Viktor Bojović wrote:


On Sun, Oct 31, 2010 at 9:42 PM, Rob Sargent <robjsarg...@gmail.com <mailto:robjsarg...@gmail.com>> wrote:




    Viktor Bojovic' wrote:



        On Sun, Oct 31, 2010 at 2:26 AM, James Cloos
        <cl...@jhcloos.com <mailto:cl...@jhcloos.com>
        <mailto:cl...@jhcloos.com <mailto:cl...@jhcloos.com>>> wrote:

           >>>>> "VB" == Viktor Bojovic' <viktor.bojo...@gmail.com
        <mailto:viktor.bojo...@gmail.com>

           <mailto:viktor.bojo...@gmail.com
        <mailto:viktor.bojo...@gmail.com>>> writes:

           VB> i have very big XML documment which is larger than 50GB and
           want to
           VB> import it into databse, and transform it to relational
        schema.

           Were I doing such a conversion, I'd use perl to convert the
        xml into
           something which COPY can grok.
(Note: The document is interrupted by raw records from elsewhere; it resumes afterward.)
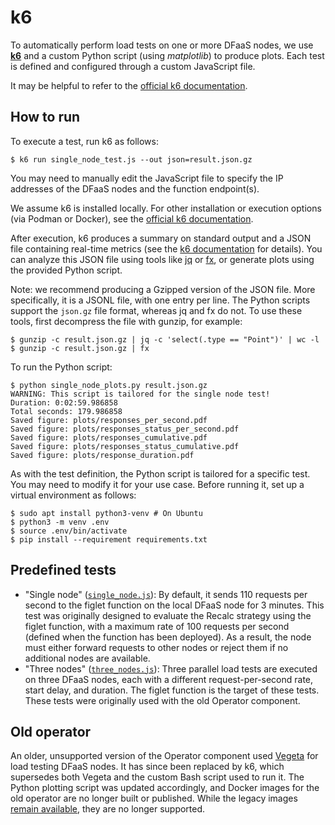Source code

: # k6

To automatically perform load tests on one or more DFaaS nodes, we use
[**k6**](https://grafana.com/oss/k6/) and a custom Python script (using
*matplotlib*) to produce plots. Each test is defined and configured through a
custom JavaScript file.

It may be helpful to refer to the [official k6
documentation](https://grafana.com/docs/k6/latest/).

## How to run

To execute a test, run k6 as follows:

```console
$ k6 run single_node_test.js --out json=result.json.gz
```

You may need to manually edit the JavaScript file to specify the IP addresses of
the DFaaS nodes and the function endpoint(s).

We assume k6 is installed locally. For other installation or execution options
(via Podman or Docker), see the [official k6
documentation](https://grafana.com/docs/k6/latest/set-up/install-k6/).

After execution, k6 produces a summary on standard output and a JSON file
containing real-time metrics (see the [k6
documentation](https://grafana.com/docs/k6/latest/results-output/real-time/json/)
for details). You can analyze this JSON file using tools like
[jq](https://jqlang.org/) or [fx](https://fx.wtf/), or generate plots using the
provided Python script.

Note: we recommend producing a Gzipped version of the JSON file. More
specifically, it is a JSONL file, with one entry per line. The Python scripts
support the `json.gz` file format, whereas jq and fx do not. To use these tools,
first decompress the file with gunzip, for example:

```console
$ gunzip -c result.json.gz | jq -c 'select(.type == "Point")' | wc -l
$ gunzip -c result.json.gz | fx
```

To run the Python script:

```console
$ python single_node_plots.py result.json.gz
WARNING: This script is tailored for the single node test!
Duration: 0:02:59.986858
Total seconds: 179.986858
Saved figure: plots/responses_per_second.pdf
Saved figure: plots/responses_status_per_second.pdf
Saved figure: plots/responses_cumulative.pdf
Saved figure: plots/responses_status_cumulative.pdf
Saved figure: plots/response_duration.pdf
```

As with the test definition, the Python script is tailored for a specific test.
You may need to modify it for your use case. Before running it, set up a virtual
environment as follows:

```console
$ sudo apt install python3-venv # On Ubuntu
$ python3 -m venv .env
$ source .env/bin/activate
$ pip install --requirement requirements.txt
```

## Predefined tests

* "Single node" ([`single_node.js`](single_node.js)): By default, it sends 110
  requests per second to the figlet function on the local DFaaS node for 3
  minutes. This test was originally designed to evaluate the Recalc strategy
  using the figlet function, with a maximum rate of 100 requests per second
  (defined when the function has been deployed). As a result, the node must
  either forward requests to other nodes or reject them if no additional nodes
  are available.
* "Three nodes" ([`three_nodes.js`](three_nodes.js)): Three parallel load tests
  are executed on three DFaaS nodes, each with a different request-per-second
  rate, start delay, and duration. The figlet function is the target of these
  tests. These tests were originally used with the old Operator component.

## Old operator

An older, unsupported version of the Operator component used
[Vegeta](https://github.com/tsenart/vegeta) for load testing DFaaS nodes. It has
since been replaced by k6, which supersedes both Vegeta and the custom Bash
script used to run it. The Python plotting script was updated accordingly, and
Docker images for the old operator are no longer built or published. While the
legacy images [remain
available](https://github.com/unimib-datAI/dfaas/pkgs/container/dfaas-operator),
they are no longer supported.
Any other language, script
        or compiled,
           would work just as well. The goal is to avoid having to
        slurp the
           whole
           xml structure into memory.

           -JimC
           --
           James Cloos <cl...@jhcloos.com <mailto:cl...@jhcloos.com>
        <mailto:cl...@jhcloos.com <mailto:cl...@jhcloos.com>>>

           OpenPGP: 1024D/ED7DAEA6


        The insertion into dabase is not very big problem.
        I insert it as XML docs, or as varchar lines or as XML docs in
        varchar format. Usually i use transaction and commit after
        block of 1000 inserts and it goes very fast. so insertion is
        over after few hours.
        But the problem occurs when i want to transform it inside
        database from XML(varchar or XML format) into tables by parsing.
        That processing takes too much time in database no matter if
        it is stored as varchar lines, varchar nodes or XML data type.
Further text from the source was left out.